Patients and Method: Stress-rest Gated
Myocardial Perfusion SPECT using Tc99m
myoview was performed in 20 subjects with
LBBB with probability of CAD. Visual
analyses of the slice images and revision
results of Gated SPECT study were done on
end diastolic (ED), end systolic (ES)
images, regional wall motion and wall
thickness for evaluation of the perfusion of
septum.
Results:
Visual analysis of stress-rest
slices: 1) Reversible septal hypoperfusion
was noted in 13 (65%) patients. 2) Fixed
septal defects in 4 (20%). 3) Three patients
(15%) had normal septal perfusion.
Quantitative analysis of gated study:
1) Out of the 13 patients with reversible hypoperfusion, 8 (40%) show normal findings on Gated SPECT and only the remaining 5 (25 %) patients had true reversible hypoperfusion. 2) The 4 patients with fixed septal defects show normal findings on Gated SPECT
Conclusion:
The use of Gated myocardial perfusion scintigraphy particularly end-diastolic images can help in the evaluation of septal perfusion, wall motion and thickening and hence differentiate true perfusion defects from false patterns in cases of LBBB. Heart Views. 2008;9(2): 56-60. © Gulf Heart Association 2008.
Keywords: Myocardial perfusion SPECT ¨ Left Bundle Branch Block ¨ Coronary disease
Introduction
Left bundle branch block (LBBB) is a conduction
abnormality, which results in an abnormal
polarization pattern and abnormal systolic
phase in the septum, which affects the
extent of septal wall thickening during
systole1.
In stress Myocardial Perfusion SPECT studies using Tc99m
Myoview, reversible septal perfusion defects
may occur in patients with LBBB. Decreased
coronary flow reserve, a shortened diastolic
filling time, and thinned septum as part of
a LBBB process mimicking exercise-induced
ischemia in about 30% to 90% of cases
depending on whether visual or quantitative
(Gated) analysis is applied4.
Perfusion images in routine MPS are the sum of frames
of all the phases of cardiac cycle. Abnormal
systolic phase “pollutes” perfusion images
in patient with LBBB4.
Septal perfusion defects have been observed at stress
perfusion scintigraphy in patients with LBBB
and normal coronary arteries on angiography
due to asynchronous relaxation of the
septum, which is out of phase with diastolic
filling of the reminder of the ventricle,
during which coronary perfusion is maximal.
At higher heart rates the degree of septal
asynchrony relative to the R-R interval is
greater than at rest, making septal
perfusion defects appear as reversible
ischemia5.
These false positive results may be avoided by using ECG gated
myocardial perfusion SPECT technique.

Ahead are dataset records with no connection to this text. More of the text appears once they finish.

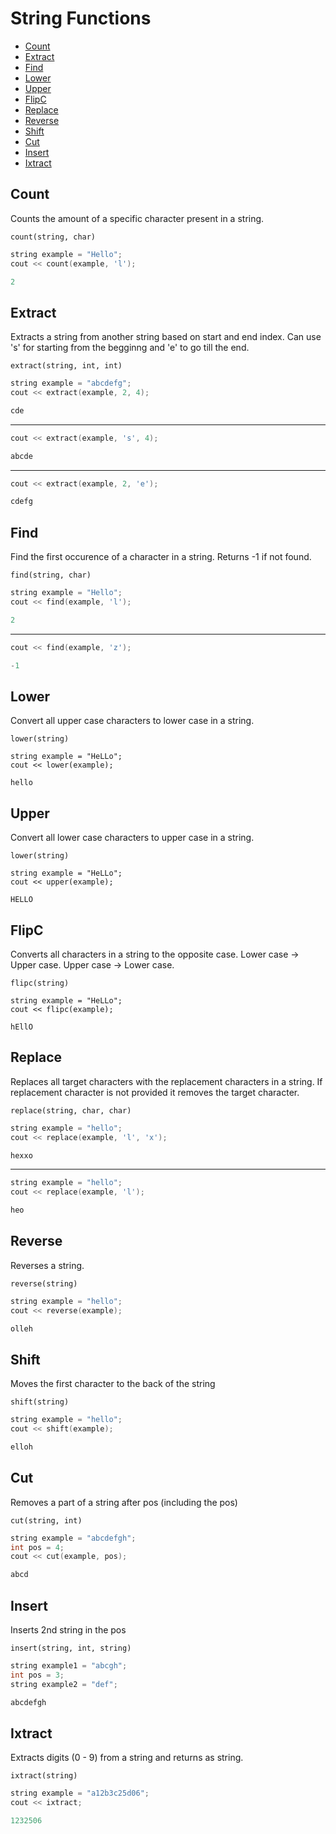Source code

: # String Functions

- [Count](#count)
- [Extract](#extract)
- [Find](#find)
- [Lower](#lower)
- [Upper](#upper)
- [FlipC](#flipc)
- [Replace](#replace)
- [Reverse](#reverse)
- [Shift](#shift)
- [Cut](#cut)
- [Insert](#insert)
- [Ixtract](#ixtract)

## Count

Counts the amount of a specific character present in a string.

`count(string, char)`

```cpp
string example = "Hello";
cout << count(example, 'l');
```
```cpp
2
```

## Extract

Extracts a string from another string based on start and end index.
Can use 's' for starting from the begginng and 'e' to go till the end.

`extract(string, int, int)`

```cpp
string example = "abcdefg";
cout << extract(example, 2, 4);
```
```cpp
cde
```
---
```cpp
cout << extract(example, 's', 4);
```
```cpp
abcde
```
---
```cpp
cout << extract(example, 2, 'e');
```
```cpp
cdefg
```

## Find

Find the first occurence of a character in a string.
Returns -1 if not found.

`find(string, char)`

```cpp
string example = "Hello";
cout << find(example, 'l');
```
```cpp
2
```
---
```cpp
cout << find(example, 'z');
```
```cpp
-1
```

## Lower

Convert all upper case characters to lower case in a string.

`lower(string)`

```
string example = "HeLLo";
cout << lower(example);
```
```
hello
```

## Upper

Convert all lower case characters to upper case in a string.

`lower(string)`

```
string example = "HeLLo";
cout << upper(example);
```
```
HELLO
```

## FlipC

Converts all characters in a string to the opposite case.
Lower case -> Upper case.
Upper case -> Lower case.

`flipc(string)`

```
string example = "HeLLo";
cout << flipc(example);
```
```
hEllO
```

## Replace

Replaces all target characters with the replacement characters in a string.
If replacement character is not provided it removes the target character.

`replace(string, char, char)`

```cpp
string example = "hello";
cout << replace(example, 'l', 'x');
```
```cpp
hexxo
```
---
```cpp
string example = "hello";
cout << replace(example, 'l');
```
```cpp
heo
```

## Reverse

Reverses a string.

`reverse(string)`

```cpp
string example = "hello";
cout << reverse(example);
```
```cpp
olleh
```

## Shift

Moves the first character to the back of the string

`shift(string)`

```cpp
string example = "hello";
cout << shift(example);
```
```cpp
elloh
```

## Cut

Removes a part of a string after pos (including the pos)

`cut(string, int)`

```cpp
string example = "abcdefgh";
int pos = 4;
cout << cut(example, pos);
```
```cpp
abcd
```

## Insert

Inserts 2nd string in the pos

`insert(string, int, string)`

```cpp
string example1 = "abcgh";
int pos = 3;
string example2 = "def";
```
```cpp
abcdefgh
```

## Ixtract

Extracts digits (0 - 9) from a string and returns as string.

`ixtract(string)`

```cpp
string example = "a12b3c25d06";
cout << ixtract;
```
```cpp
1232506
```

As
evaluation of ECG Gated Myocardial Perfusion
Scintigraphy has improved the field of
nuclear cardiology, making simultaneous
assessments of myocardial perfusion status
in different phases of the cardiac cycle,
regional wall motion, thickness and pumping
function of heart3.
Purpose
To evaluate the value of Gated myocardial perfusion
SPECT technique for enhancing the accuracy
in reporting myocardial perfusion defects in
LBBB patients.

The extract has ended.